EXTRACTED ENTRIES:
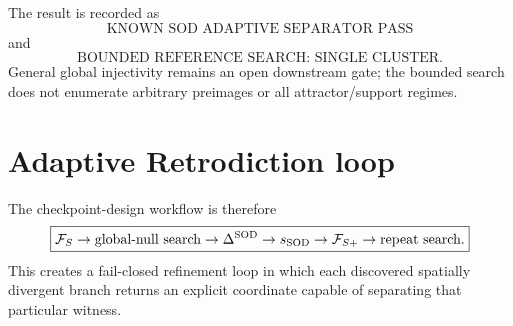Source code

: The result is recorded as
\[
\boxed{\text{KNOWN SOD ADAPTIVE SEPARATOR PASS}}
\]
and
\[
\boxed{\text{BOUNDED REFERENCE SEARCH: SINGLE CLUSTER}}.
\]
General global injectivity remains an open downstream gate; the bounded search does not enumerate arbitrary preimages or all attractor/support regimes.

\section{Adaptive Retrodiction loop}

The checkpoint-design workflow is therefore
\[
\boxed{
\mathcal F_S
\rightarrow \text{global-null search}
\rightarrow \Delta^{\rm SOD}
\rightarrow s_{\rm SOD}
\rightarrow \mathcal F_{S+}
\rightarrow \text{repeat search}.
}
\]
This creates a fail-closed refinement loop in which each discovered spatially divergent branch returns an explicit coordinate capable of separating that particular witness.
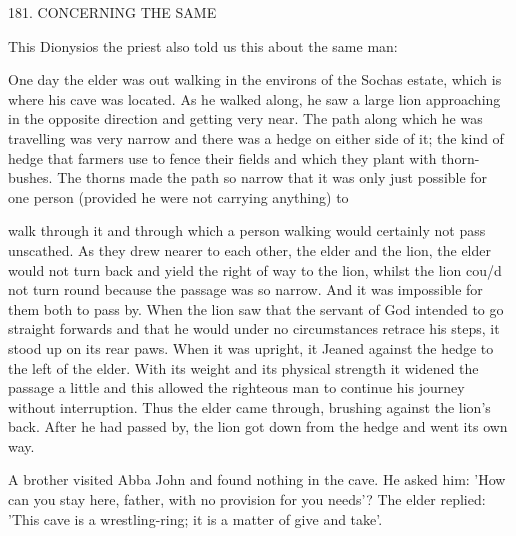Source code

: 181.
CONCERNING THE SAME

This Dionysios the priest also told us this about the same man:

One day the elder was out walking in the environs of the Sochas
estate, which is where his cave was located.
As he walked along, he
saw a large lion approaching in the opposite direction and getting
very near.
The path along which he was travelling was very narrow
and there was a hedge on either side of it; the kind of hedge that
farmers use to fence their fields and which they plant with thorn-
bushes.
The thorns made the path so narrow that it was only just
possible for one person (provided he were not carrying anything) to

walk through it and through which a person walking would
certainly not pass unscathed.
As they drew nearer to each other, the
elder and the lion, the elder would not turn back and yield the right
of way to the lion, whilst the lion cou/d not turn round because the
passage was so narrow.
And it was impossible for them both to pass
by.
When the lion saw that the servant of God intended to go
straight forwards and that he would under no circumstances retrace
his steps, it stood up on its rear paws.
When it was upright, it
Jeaned against the hedge to the left of the elder.
With its weight and
its physical strength it widened the passage a little and this allowed
the righteous man to continue his journey without interruption.
Thus the elder came through, brushing against the lion's back.
After
he had passed by, the lion got down from the hedge and went its
own way.

A brother visited Abba John and found nothing in the cave.
He
asked him: 'How can you stay here, father, with no provision for
you needs'? The elder replied: 'This cave is a wrestling-ring; it is a
matter of give and take'.

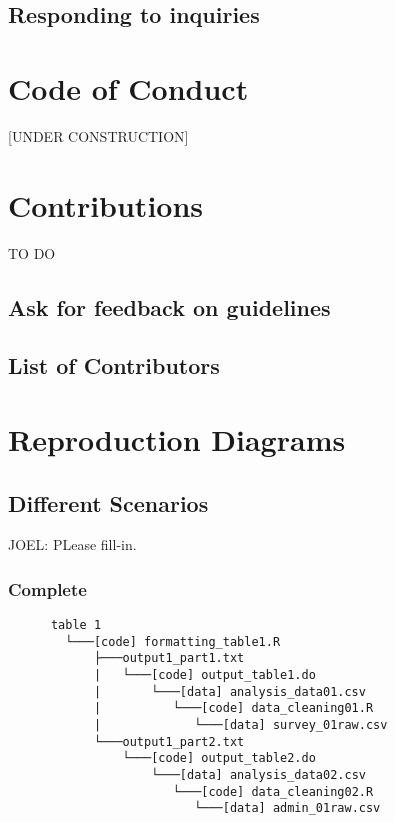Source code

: \documentclass[]{book}
\begin{document}
\hypertarget{responding-to-inquiries}{%
\section{Responding to inquiries}\label{responding-to-inquiries}}

\hypertarget{code-of-conduct}{%
\chapter{Code of Conduct}\label{code-of-conduct}}

{[}UNDER CONSTRUCTION{]}

\hypertarget{contributions}{%
\chapter{Contributions}\label{contributions}}

TO DO

\hypertarget{ask-for-feedback-on-guidelines}{%
\section{Ask for feedback on guidelines}\label{ask-for-feedback-on-guidelines}}

\hypertarget{list-of-contributors}{%
\section{List of Contributors}\label{list-of-contributors}}

\hypertarget{reproduction-diagrams}{%
\chapter{Reproduction Diagrams}\label{reproduction-diagrams}}

\hypertarget{different-scenarios}{%
\section{Different Scenarios}\label{different-scenarios}}

JOEL: PLease fill-in.

\hypertarget{complete}{%
\subsection{Complete}\label{complete}}

\begin{verbatim}
      table 1
        └───[code] formatting_table1.R
            ├───output1_part1.txt  
            |   └───[code] output_table1.do           
            |       └───[data] analysis_data01.csv
            |          └───[code] data_cleaning01.R
            |             └───[data] survey_01raw.csv
            └───output1_part2.txt  
                └───[code] output_table2.do           
                    └───[data] analysis_data02.csv
                       └───[code] data_cleaning02.R
                          └───[data] admin_01raw.csv  
\end{verbatim}
\end{document}
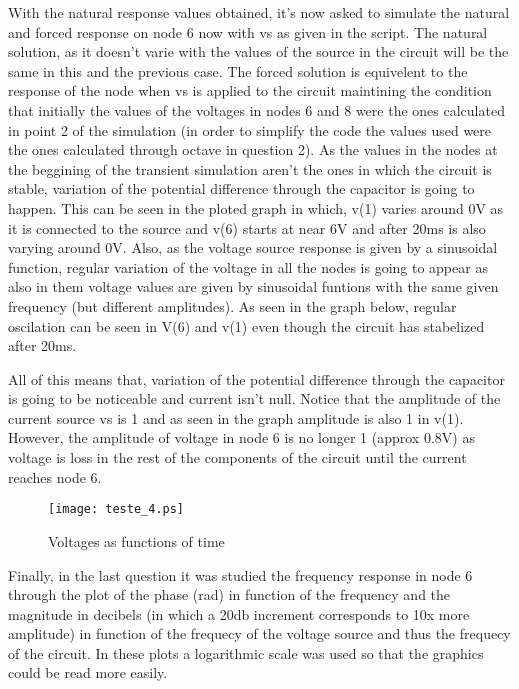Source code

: \par With the natural response values obtained, it's now asked to simulate the natural and forced response on node 6 now with vs as given in the script. The natural solution, as it doesn't varie with the values of the source in the circuit will be the same in this and the previous case. The forced solution is equivelent to the response of the node when vs is applied to the circuit maintining the condition that initially the values of the voltages in nodes 6 and 8 were the ones calculated in point 2 of the simulation (in order to simplify the code the values used were the ones calculated through octave in question 2). As the values in the nodes at the beggining of the transient simulation aren't the ones in which the circuit is stable, variation of the potential difference through the capacitor is going to happen. This can be seen in the ploted graph in which, v(1) varies around 0V as it is connected to the source and v(6) starts at near 6V and after 20ms is also varying around 0V. Also, as the voltage source response is given by a sinusoidal function, regular variation of the voltage in all the nodes is going to appear as also in them voltage values are given by sinusoidal funtions with the same given frequency (but different amplitudes). As seen in the graph below, regular oscilation can be seen in V(6) and v(1) even though the circuit has stabelized after 20ms.
\par All of this means that, variation of the potential difference through the capacitor is going to be noticeable and current isn't null. Notice that the amplitude of the current source vs is 1 and as seen in the graph amplitude is also 1 in v(1). However, the amplitude of voltage in node 6 is no longer 1 (approx 0.8V) as voltage is loss in the rest of the components of the circuit until the current reaches node 6. 

\begin{figure}[h] \centering
\texttt{[image: teste\_4.ps]}
\caption{Voltages as functions of time}
\label{fig:V(t)}
\end{figure}

\par Finally, in the last question it was studied the frequency response in node 6 through the plot of the phase (rad) in function of the frequency and the magnitude in decibels (in which a 20db increment corresponds to 10x more amplitude) in function of the frequecy of the voltage source and thus the frequecy of the circuit. In these plots a logarithmic scale was used so that the graphics could be read more easily. 

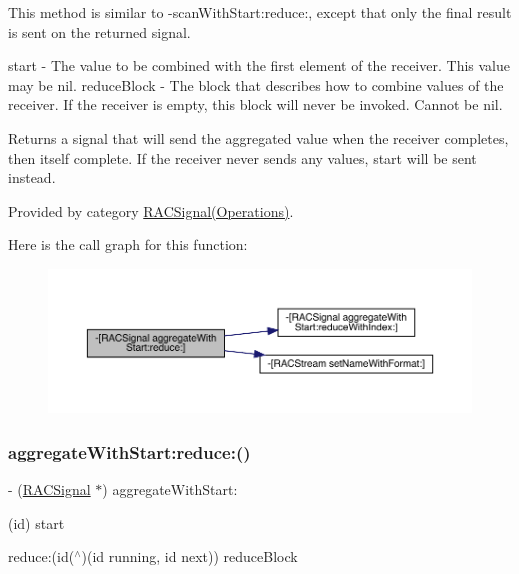 This method is similar to -\/scan\+With\+Start\+:reduce\+:, except that only the final result is sent on the returned signal.

start -\/ The value to be combined with the first element of the receiver. This value may be {\ttfamily nil}. reduce\+Block -\/ The block that describes how to combine values of the receiver. If the receiver is empty, this block will never be invoked. Cannot be nil.

Returns a signal that will send the aggregated value when the receiver completes, then itself complete. If the receiver never sends any values, {\ttfamily start} will be sent instead. 

Provided by category \mbox{\hyperlink{category_r_a_c_signal_07_operations_08_a4b872b6c2322aa37f98282043e768582}{R\+A\+C\+Signal(\+Operations)}}.

Here is the call graph for this function\+:\nopagebreak
\begin{figure}[H]
\begin{center}
\leavevmode
\includegraphics[width=350pt]{interface_r_a_c_signal_a4b872b6c2322aa37f98282043e768582_cgraph}
\end{center}
\end{figure}
\mbox{\label{interface_r_a_c_signal_a4b872b6c2322aa37f98282043e768582}} 
\subsubsection{\texorpdfstring{aggregate\+With\+Start\+:reduce\+:()}{aggregateWithStart:reduce:()}\hspace{0.1cm}{\footnotesize\ttfamily [2/3]}}
{\footnotesize\ttfamily -\/ (\mbox{\hyperlink{interface_r_a_c_signal}{R\+A\+C\+Signal}} $\ast$) aggregate\+With\+Start\+: \begin{DoxyParamCaption}\item[{(id)}]{start }\item[{reduce:(id($^\wedge$)(id running, id next))}]{reduce\+Block }\end{DoxyParamCaption}}

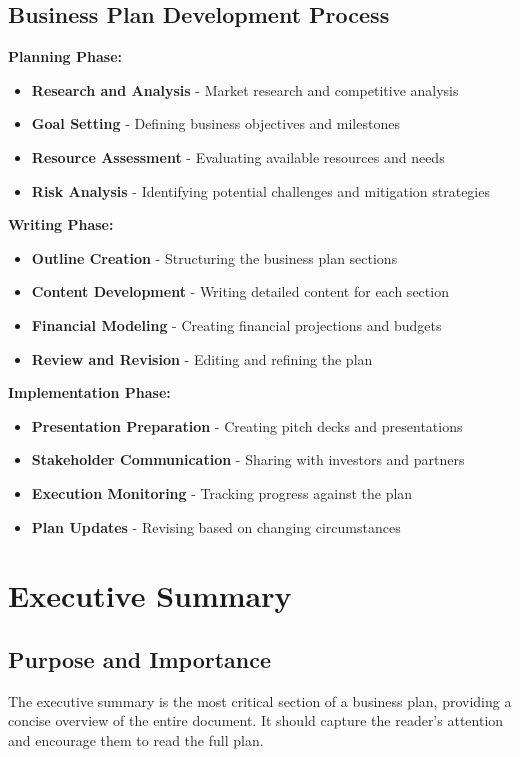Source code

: \documentclass[12pt]{article}
\begin{document}
\subsection{Business Plan Development Process}

\textbf{Planning Phase:}
\begin{itemize}
    \item \textbf{Research and Analysis} - Market research and competitive analysis
    \item \textbf{Goal Setting} - Defining business objectives and milestones
    \item \textbf{Resource Assessment} - Evaluating available resources and needs
    \item \textbf{Risk Analysis} - Identifying potential challenges and mitigation strategies
\end{itemize}

\textbf{Writing Phase:}
\begin{itemize}
    \item \textbf{Outline Creation} - Structuring the business plan sections
    \item \textbf{Content Development} - Writing detailed content for each section
    \item \textbf{Financial Modeling} - Creating financial projections and budgets
    \item \textbf{Review and Revision} - Editing and refining the plan
\end{itemize}

\textbf{Implementation Phase:}
\begin{itemize}
    \item \textbf{Presentation Preparation} - Creating pitch decks and presentations
    \item \textbf{Stakeholder Communication} - Sharing with investors and partners
    \item \textbf{Execution Monitoring} - Tracking progress against the plan
    \item \textbf{Plan Updates} - Revising based on changing circumstances
\end{itemize}

\section{Executive Summary}

\subsection{Purpose and Importance}
The executive summary is the most critical section of a business plan, providing a concise overview of the entire document. It should capture the reader's attention and encourage them to read the full plan.
\end{document}
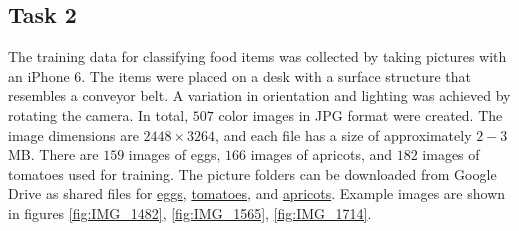 \documentclass[10pt, journal, compsoc]{IEEEtran}
\begin{document}
\subsection{Task 2}
The training data for classifying food items was collected by taking pictures with an iPhone 6. The items were placed on a desk with a surface structure that resembles a conveyor belt. A variation in orientation and lighting was achieved by rotating the camera. In total, $507$ color images in JPG format were created. The image dimensions are $2448 \times 3264$, and each file has a size of approximately $2 - 3$ MB. There are $159$ images of eggs, $166$ images of apricots, and $182$ images of tomatoes used for training. The picture folders can be downloaded from Google Drive as shared files for \href{https://drive.google.com/file/d/1HW1X9KxycGZRnXoJ5xLPJWkrDRKEih3V/view?usp=sharing}{eggs}, \href{https://drive.google.com/file/d/1ugdK5Q70PKQ7CYgqdEBu2u8pBz-67MMZ/view?usp=sharing}{tomatoes}, and \href{https://drive.google.com/file/d/14c-oQIlffO4MASaPsXZYFmt2CiP5Hi8y/view?usp=sharing}{apricots}. Example images are shown in figures \ref{fig:IMG_1482}, \ref{fig:IMG_1565}, \ref{fig:IMG_1714}.
\end{document}

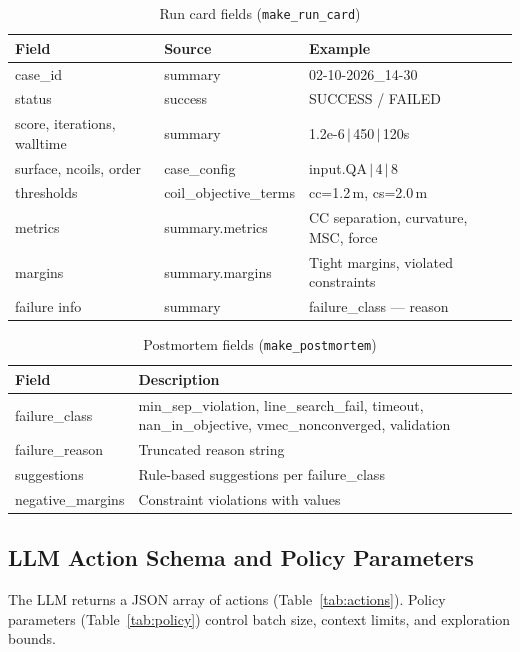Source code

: \begin{table}[t]
  \centering
  \caption{Run card fields (\texttt{make\_run\_card})}
  \label{tab:run-card}
  \begin{tabular}{@{}lll@{}}
    \toprule
    \textbf{Field} & \textbf{Source} & \textbf{Example} \\
    \midrule
    case\_id & summary & 02-10-2026\_14-30 \\
    status & success & SUCCESS / FAILED \\
    score, iterations, walltime & summary & 1.2e-6\,$|$\,450\,$|$\,120s \\
    surface, ncoils, order & case\_config & input.QA\,$|$\,4\,$|$\,8 \\
    thresholds & coil\_objective\_terms & cc=1.2\,m, cs=2.0\,m \\
    metrics & summary.metrics & CC separation, curvature, MSC, force \\
    margins & summary.margins & Tight margins, violated constraints \\
    failure info & summary & failure\_class --- reason \\
    \bottomrule
  \end{tabular}
\end{table}

\begin{table}[t]
  \centering
  \caption{Postmortem fields (\texttt{make\_postmortem})}
  \label{tab:postmortem}
  \begin{tabular}{@{}p{4cm}p{7cm}@{}}
    \toprule
    \textbf{Field} & \textbf{Description} \\
    \midrule
    failure\_class & min\_sep\_violation, line\_search\_fail, timeout, nan\_in\_objective, vmec\_nonconverged, validation \\
    failure\_reason & Truncated reason string \\
    suggestions & Rule-based suggestions per failure\_class \\
    negative\_margins & Constraint violations with values \\
    \bottomrule
  \end{tabular}
\end{table}

\subsection{LLM Action Schema and Policy Parameters}

The LLM returns a JSON array of actions (Table~\ref{tab:actions}). Policy parameters (Table~\ref{tab:policy}) control batch size, context limits, and exploration bounds.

EXERCISE: Print exactly the lines above, between the one holding "failure info &" and the one holding "Action Schema and", inclusive, and nothing besides.

RESULT BELOW:
    failure info & summary & failure\_class --- reason \\
    \bottomrule
  \end{tabular}
\end{table}

\begin{table}[t]
  \centering
  \caption{Postmortem fields (\texttt{make\_postmortem})}
  \label{tab:postmortem}
  \begin{tabular}{@{}p{4cm}p{7cm}@{}}
    \toprule
    \textbf{Field} & \textbf{Description} \\
    \midrule
    failure\_class & min\_sep\_violation, line\_search\_fail, timeout, nan\_in\_objective, vmec\_nonconverged, validation \\
    failure\_reason & Truncated reason string \\
    suggestions & Rule-based suggestions per failure\_class \\
    negative\_margins & Constraint violations with values \\
    \bottomrule
  \end{tabular}
\end{table}

\subsection{LLM Action Schema and Policy Parameters}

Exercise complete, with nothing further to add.